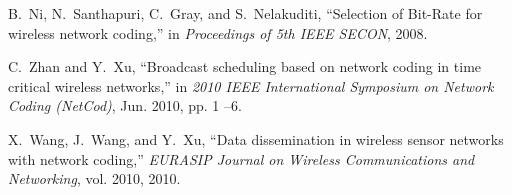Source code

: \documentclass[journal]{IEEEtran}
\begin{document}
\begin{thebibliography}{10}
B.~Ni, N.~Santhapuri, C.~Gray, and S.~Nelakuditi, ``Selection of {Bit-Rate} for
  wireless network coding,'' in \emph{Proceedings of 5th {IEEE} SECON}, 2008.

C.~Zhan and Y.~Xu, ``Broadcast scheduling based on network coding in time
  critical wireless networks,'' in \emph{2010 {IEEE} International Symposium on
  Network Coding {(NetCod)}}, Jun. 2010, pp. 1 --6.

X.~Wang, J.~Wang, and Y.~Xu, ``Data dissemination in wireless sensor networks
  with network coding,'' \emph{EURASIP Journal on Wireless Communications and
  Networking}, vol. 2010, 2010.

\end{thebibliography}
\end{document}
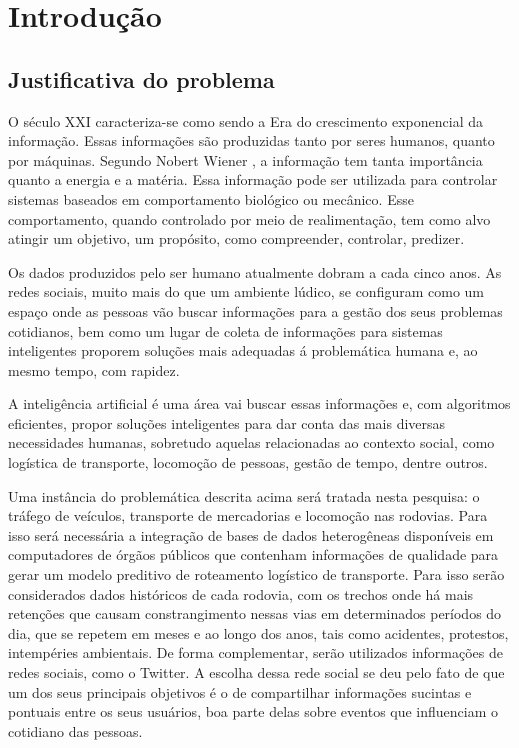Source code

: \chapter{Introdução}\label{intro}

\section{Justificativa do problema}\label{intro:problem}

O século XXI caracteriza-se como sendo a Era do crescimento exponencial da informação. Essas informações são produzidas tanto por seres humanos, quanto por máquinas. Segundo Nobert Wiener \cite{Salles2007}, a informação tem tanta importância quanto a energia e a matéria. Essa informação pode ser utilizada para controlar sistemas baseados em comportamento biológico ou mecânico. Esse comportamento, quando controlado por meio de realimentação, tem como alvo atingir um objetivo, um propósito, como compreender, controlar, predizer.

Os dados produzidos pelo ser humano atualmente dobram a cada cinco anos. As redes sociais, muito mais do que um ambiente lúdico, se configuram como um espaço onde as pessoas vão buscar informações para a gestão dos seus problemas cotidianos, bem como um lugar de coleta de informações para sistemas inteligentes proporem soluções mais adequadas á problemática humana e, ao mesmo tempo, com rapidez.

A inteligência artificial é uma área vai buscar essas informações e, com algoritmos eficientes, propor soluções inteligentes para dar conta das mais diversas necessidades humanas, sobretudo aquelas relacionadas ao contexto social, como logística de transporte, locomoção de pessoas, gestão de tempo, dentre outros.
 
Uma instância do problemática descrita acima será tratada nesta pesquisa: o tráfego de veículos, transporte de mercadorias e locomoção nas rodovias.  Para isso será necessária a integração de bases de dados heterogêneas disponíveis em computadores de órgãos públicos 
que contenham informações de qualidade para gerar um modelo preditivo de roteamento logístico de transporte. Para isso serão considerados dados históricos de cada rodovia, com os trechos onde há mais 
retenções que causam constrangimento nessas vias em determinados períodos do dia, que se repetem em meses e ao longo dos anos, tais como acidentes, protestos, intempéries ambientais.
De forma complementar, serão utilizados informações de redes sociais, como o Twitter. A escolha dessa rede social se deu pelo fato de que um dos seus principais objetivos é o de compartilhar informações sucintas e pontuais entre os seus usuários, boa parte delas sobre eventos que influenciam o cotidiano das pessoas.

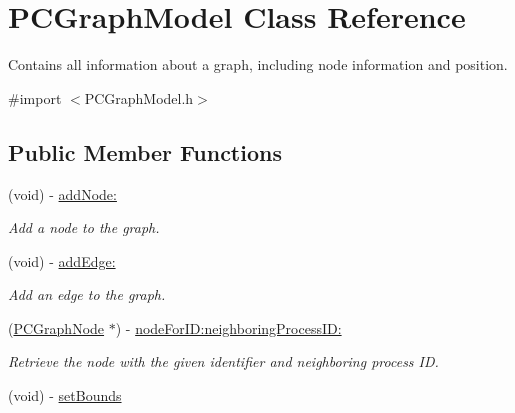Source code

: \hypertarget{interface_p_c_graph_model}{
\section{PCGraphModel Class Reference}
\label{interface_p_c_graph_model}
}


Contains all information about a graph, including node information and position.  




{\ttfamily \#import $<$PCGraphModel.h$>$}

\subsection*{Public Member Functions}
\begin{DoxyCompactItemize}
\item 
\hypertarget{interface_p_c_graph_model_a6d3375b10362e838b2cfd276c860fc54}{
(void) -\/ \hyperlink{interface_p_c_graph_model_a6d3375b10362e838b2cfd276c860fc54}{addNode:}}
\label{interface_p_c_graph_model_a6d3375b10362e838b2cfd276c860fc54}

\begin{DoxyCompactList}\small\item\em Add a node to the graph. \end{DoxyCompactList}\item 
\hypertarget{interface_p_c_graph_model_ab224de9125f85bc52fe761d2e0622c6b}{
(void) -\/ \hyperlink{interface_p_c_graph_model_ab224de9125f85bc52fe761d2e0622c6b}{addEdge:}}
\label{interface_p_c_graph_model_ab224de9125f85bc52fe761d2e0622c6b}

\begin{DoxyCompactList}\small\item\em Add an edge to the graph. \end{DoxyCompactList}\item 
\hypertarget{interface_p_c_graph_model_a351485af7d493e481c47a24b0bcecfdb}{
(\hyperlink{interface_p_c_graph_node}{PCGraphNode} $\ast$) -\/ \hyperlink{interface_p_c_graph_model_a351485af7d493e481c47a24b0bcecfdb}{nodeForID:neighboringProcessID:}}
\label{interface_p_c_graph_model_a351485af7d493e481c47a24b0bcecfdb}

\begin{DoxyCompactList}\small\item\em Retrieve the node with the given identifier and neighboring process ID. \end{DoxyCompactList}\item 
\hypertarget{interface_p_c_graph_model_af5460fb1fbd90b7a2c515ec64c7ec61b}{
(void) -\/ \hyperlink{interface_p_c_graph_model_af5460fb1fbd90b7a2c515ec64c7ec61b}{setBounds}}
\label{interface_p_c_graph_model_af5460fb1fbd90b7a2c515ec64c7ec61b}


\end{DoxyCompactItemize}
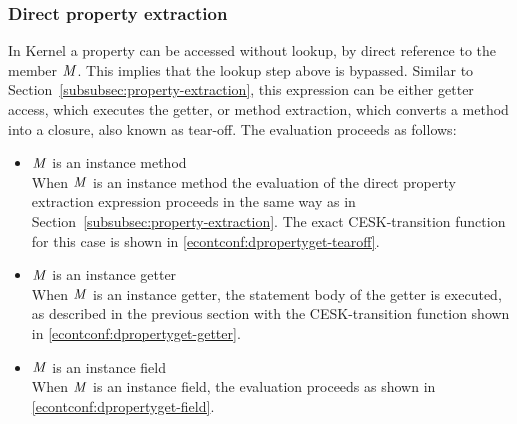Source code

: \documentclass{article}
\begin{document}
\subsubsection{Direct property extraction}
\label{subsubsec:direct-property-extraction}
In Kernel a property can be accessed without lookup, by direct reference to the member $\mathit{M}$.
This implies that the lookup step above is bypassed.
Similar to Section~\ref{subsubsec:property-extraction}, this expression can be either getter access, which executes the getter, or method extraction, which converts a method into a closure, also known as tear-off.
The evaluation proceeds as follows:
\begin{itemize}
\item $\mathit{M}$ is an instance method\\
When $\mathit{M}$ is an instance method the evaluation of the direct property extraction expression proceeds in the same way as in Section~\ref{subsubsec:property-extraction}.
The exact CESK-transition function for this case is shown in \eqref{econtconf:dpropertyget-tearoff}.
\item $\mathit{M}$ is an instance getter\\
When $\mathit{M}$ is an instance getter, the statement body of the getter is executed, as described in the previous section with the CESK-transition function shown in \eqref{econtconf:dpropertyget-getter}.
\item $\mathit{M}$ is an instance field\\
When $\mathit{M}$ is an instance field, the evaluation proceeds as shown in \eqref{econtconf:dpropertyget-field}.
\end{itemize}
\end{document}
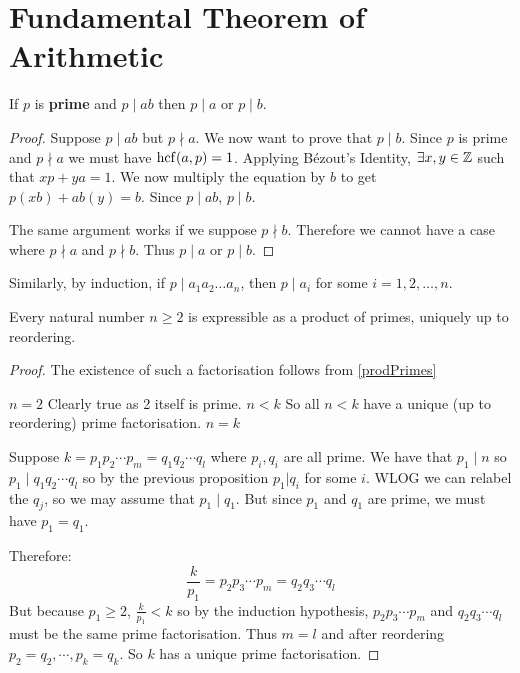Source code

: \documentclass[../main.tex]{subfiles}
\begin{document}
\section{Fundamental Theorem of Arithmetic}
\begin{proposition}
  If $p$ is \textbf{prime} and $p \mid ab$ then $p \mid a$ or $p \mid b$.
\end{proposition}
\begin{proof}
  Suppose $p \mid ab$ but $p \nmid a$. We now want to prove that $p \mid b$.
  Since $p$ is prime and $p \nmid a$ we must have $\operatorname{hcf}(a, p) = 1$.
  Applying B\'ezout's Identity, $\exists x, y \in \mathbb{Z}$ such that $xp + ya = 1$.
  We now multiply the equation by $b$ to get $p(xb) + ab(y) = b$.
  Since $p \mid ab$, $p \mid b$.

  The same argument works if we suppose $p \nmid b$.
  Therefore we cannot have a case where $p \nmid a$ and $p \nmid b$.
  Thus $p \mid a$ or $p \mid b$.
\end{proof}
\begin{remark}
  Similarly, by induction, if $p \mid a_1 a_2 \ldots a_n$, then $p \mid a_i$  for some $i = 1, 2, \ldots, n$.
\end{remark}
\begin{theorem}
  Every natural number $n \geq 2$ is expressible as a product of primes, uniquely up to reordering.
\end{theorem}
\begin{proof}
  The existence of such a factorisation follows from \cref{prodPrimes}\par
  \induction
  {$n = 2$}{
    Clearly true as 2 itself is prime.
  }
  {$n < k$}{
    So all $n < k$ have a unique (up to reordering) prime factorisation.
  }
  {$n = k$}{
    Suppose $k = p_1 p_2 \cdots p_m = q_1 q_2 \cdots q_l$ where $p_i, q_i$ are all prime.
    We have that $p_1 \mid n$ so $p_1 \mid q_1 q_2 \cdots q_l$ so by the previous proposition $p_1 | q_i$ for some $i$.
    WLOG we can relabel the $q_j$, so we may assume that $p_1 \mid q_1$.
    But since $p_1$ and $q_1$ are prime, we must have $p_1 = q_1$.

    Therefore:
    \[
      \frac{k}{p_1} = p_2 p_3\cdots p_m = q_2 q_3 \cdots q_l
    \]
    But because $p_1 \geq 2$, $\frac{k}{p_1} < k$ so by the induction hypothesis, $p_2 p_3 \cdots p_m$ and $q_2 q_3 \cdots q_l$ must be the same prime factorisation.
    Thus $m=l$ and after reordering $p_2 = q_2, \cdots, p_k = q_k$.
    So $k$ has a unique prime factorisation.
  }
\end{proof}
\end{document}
···
• YOUR GOAL
If a line in the listing contains the string "problemática", copy it.

• YOUR SOLUTION
Os dados produzidos pelo ser humano atualmente dobram a cada cinco anos. As redes sociais, muito mais do que um ambiente lúdico, se configuram como um espaço onde as pessoas vão buscar informações para a gestão dos seus problemas cotidianos, bem como um lugar de coleta de informações para sistemas inteligentes proporem soluções mais adequadas á problemática humana e, ao mesmo tempo, com rapidez.
Uma instância do problemática descrita acima será tratada nesta pesquisa: o tráfego de veículos, transporte de mercadorias e locomoção nas rodovias.  Para isso será necessária a integração de bases de dados heterogêneas disponíveis em computadores de órgãos públicos 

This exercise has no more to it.